Just for a little bit of amusement in advance of my ride tomorrow/show this weekend: tonight I conducted the incredibly scientific experiment that was watching back a looped video of the approach/jump/landing of one of my good fences last night while cycling through my music library to determine what song matches my canter pace before I actually try it out under saddle.
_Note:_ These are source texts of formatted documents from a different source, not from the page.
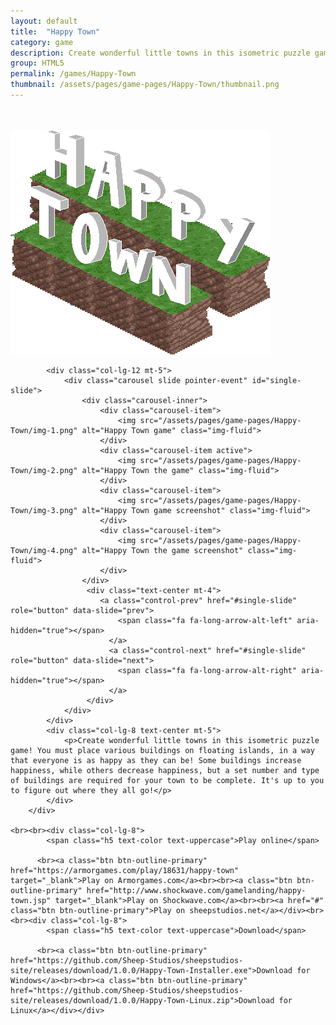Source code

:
 ```yaml
---
layout: default
title:  "Happy Town"
category: game
description: Create wonderful little towns in this isometric puzzle game! You must place various buildings on floating islands, in a way that everyone is as happy as they can be! 
group: HTML5
permalink: /games/Happy-Town
thumbnail: /assets/pages/game-pages/Happy-Town/thumbnail.png
---
```



<!-- header title -->
<section class="page-title header-padding" style="background-image:url(/assets/pages/game-pages/Happy-Town/banner.png);background-size:cover"><div class="container">
	<div class="row">
		<div class="col-lg-6">
			<br />
            <br />
            <div class="floating-noabs"><img alt="Happy Town logo" src="/assets/pages/game-pages/Happy-Town/Happy-Town-logo.png" class="img-fluid position-absolute-"></div>
			</div>
		</div>
	</div>
</section>

<!-- Content start -->
<div class="container">
		<div class="row justify-content-center">
			

			<div class="col-lg-12 mt-5">
				<div class="carousel slide pointer-event" id="single-slide">
					<div class="carousel-inner">
						<div class="carousel-item">
							<img src="/assets/pages/game-pages/Happy-Town/img-1.png" alt="Happy Town game" class="img-fluid">
						</div>
						<div class="carousel-item active">
							<img src="/assets/pages/game-pages/Happy-Town/img-2.png" alt="Happy Town the game" class="img-fluid">
						</div>
						<div class="carousel-item">
							<img src="/assets/pages/game-pages/Happy-Town/img-3.png" alt="Happy Town game screenshot" class="img-fluid">
						</div>
						<div class="carousel-item">
							<img src="/assets/pages/game-pages/Happy-Town/img-4.png" alt="Happy Town the game screenshot" class="img-fluid">
						</div>
					</div>
					 <div class="text-center mt-4">
					 	<a class="control-prev" href="#single-slide" role="button" data-slide="prev">
						    <span class="fa fa-long-arrow-alt-left" aria-hidden="true"></span>
						  </a>
						  <a class="control-next" href="#single-slide" role="button" data-slide="next">
						    <span class="fa fa-long-arrow-alt-right" aria-hidden="true"></span>
						  </a>
					 </div>
				</div>
			</div>
			<div class="col-lg-8 text-center mt-5">
				<p>Create wonderful little towns in this isometric puzzle game! You must place various buildings on floating islands, in a way that everyone is as happy as they can be! Some buildings increase happiness, while others decrease happiness, but a set number and type of buildings are required for your town to be complete. It's up to you to figure out where they all go!</p>
			</div>
		</div>

	<br><br><div class="col-lg-8">
            <span class="h5 text-color text-uppercase">Play online</span>
            
          <br><a class="btn btn-outline-primary" href="https://armorgames.com/play/18631/happy-town" target="_blank">Play on Armorgames.com</a><br><br><a class="btn btn-outline-primary" href="http://www.shockwave.com/gamelanding/happy-town.jsp" target="_blank">Play on Shockwave.com</a><br><br><a href="#" class="btn btn-outline-primary">Play on sheepstudios.net</a></div><br><br><div class="col-lg-8">
            <span class="h5 text-color text-uppercase">Download</span>
            
          <br><a class="btn btn-outline-primary" href="https://github.com/Sheep-Studios/sheepstudios-site/releases/download/1.0.0/Happy-Town-Installer.exe">Download for Windows</a><br><br><a class="btn btn-outline-primary" href="https://github.com/Sheep-Studios/sheepstudios-site/releases/download/1.0.0/Happy-Town-Linux.zip">Download for Linux</a></div></div>
<!-- Content end -->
I have determined that my ideal 2’6”/2’9” canter pace (for my horse’s stride) is somewhere between Another One Bites The Dust (110 bpm) and Don’t Stop Believin’ (approximately 118-120 bpm depending on who you believe on the internet, I am not getting out my metronome to check right now), which is to say, not very fast at all despite my brain’s belief otherwise and also two songs that may actually be engraved on my bones given how well I know them, which bodes well for my ability to remember them under pressure. Sadly my favorite song in the world (Thunder Road) will have to wait til I need a 140 bpm pace. I’ll have to warn my trainer so she isn’t surprised to hear me singing when I go cantering past the in-gate this weekend :joy:

To add a little bit of context to my theory behind this: music isn’t actually in my lizard brain but it feels like it is. I’ve been playing piano since I was six and have historically used music to process… pretty much everything about my life, to the point where it’s basically the only thing that has ever reliably cut through and grounded me during my very real panic attacks (which are thankfully few and far between these days and never on horseback), so I’ll be very curious to see if this actually makes a difference for me or not in the saddle. The innate sense of timing/tempo is there when I have to play/sing a song but not at all reliable when I have to canter so maybe marrying the two together will trick my brain into going along with it.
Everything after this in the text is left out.